In 1923, lead was first added to gasoline to help keep car engines healthy. However, automotive health came at the great expense of our own health and well-being.
A new study calculates that exposure to car exhaust from leaded gas during childhood stole a collective 824 million IQ points from more than 170 million Americans alive today, about half the population of the United States.
The findings, from Aaron Reuben, a PhD candidate in clinical psychology at Duke University, and colleagues at Florida State University, suggest that Americans born before 1996 may now be at greater risk for lead-related health problems, such as faster aging of the brain. Leaded gas for cars was banned in the U.S. in 1996, but the researchers say that anyone born before the end of that era, and especially those at the peak of its use in the 1960s and 1970s, had concerningly high lead exposures as children.
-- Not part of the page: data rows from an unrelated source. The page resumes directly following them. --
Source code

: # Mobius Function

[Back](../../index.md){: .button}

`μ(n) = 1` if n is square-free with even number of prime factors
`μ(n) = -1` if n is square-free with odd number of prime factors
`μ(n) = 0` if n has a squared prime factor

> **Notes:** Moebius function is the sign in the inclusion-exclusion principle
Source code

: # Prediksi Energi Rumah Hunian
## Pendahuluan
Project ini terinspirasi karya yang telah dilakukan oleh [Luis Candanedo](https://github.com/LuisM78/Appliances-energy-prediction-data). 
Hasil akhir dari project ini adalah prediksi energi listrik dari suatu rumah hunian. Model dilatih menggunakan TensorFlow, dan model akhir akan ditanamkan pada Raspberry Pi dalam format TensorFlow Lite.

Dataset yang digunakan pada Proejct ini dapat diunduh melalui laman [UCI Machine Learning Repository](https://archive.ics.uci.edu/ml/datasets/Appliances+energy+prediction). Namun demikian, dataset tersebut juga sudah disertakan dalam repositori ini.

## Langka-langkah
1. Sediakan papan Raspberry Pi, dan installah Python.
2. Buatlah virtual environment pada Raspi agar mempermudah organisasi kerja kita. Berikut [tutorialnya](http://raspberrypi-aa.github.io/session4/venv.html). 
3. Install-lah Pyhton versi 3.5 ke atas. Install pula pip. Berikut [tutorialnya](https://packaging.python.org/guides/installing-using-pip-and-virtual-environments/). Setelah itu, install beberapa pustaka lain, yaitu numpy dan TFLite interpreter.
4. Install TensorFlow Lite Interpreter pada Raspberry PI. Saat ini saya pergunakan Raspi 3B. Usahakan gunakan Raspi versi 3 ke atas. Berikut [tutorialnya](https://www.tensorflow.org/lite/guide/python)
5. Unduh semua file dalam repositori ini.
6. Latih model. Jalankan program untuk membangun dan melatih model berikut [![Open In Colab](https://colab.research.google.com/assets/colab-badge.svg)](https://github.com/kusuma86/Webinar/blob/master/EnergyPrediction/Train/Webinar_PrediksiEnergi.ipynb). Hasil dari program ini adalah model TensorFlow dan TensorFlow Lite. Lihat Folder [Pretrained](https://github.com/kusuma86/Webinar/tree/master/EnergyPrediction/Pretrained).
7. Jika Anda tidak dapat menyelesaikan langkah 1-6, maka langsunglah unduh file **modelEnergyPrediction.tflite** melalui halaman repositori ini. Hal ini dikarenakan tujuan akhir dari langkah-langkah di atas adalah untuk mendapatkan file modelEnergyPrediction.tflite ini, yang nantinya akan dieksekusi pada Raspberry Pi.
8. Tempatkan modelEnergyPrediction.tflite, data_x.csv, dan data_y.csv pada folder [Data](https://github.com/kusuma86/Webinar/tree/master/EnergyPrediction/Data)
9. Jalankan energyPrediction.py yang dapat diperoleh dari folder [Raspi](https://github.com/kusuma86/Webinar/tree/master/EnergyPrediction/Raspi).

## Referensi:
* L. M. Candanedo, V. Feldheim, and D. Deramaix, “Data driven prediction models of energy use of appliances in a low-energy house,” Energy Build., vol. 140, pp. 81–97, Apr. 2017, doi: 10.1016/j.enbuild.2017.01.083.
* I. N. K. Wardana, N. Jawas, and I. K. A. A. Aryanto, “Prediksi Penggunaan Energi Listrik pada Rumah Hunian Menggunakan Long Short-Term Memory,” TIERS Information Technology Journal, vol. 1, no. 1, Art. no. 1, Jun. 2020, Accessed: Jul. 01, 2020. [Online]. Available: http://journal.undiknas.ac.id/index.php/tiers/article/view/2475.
The team’s paper appeared the week of March 7 in the journal Proceedings of the National Academy of Sciences.
Lead is neurotoxic and can erode brain cells after it enters the body. As such, there is no safe level of exposure at any point in life, health experts say. Young children are especially vulnerable to lead’s ability to impair brain development and lower cognitive ability. Unfortunately, no matter what age, our brains are ill-equipped for keeping it at bay.
“Lead is able to reach the bloodstream once it’s inhaled as dust, or ingested, or consumed in water,” Reuben said. “In the bloodstream, it’s able to pass into the brain through the blood-brain barrier, which is quite good at keeping a lot of toxicants and pathogens out of the brain, but not all of them.”
One major way lead used to invade bloodstreams was through automotive exhaust.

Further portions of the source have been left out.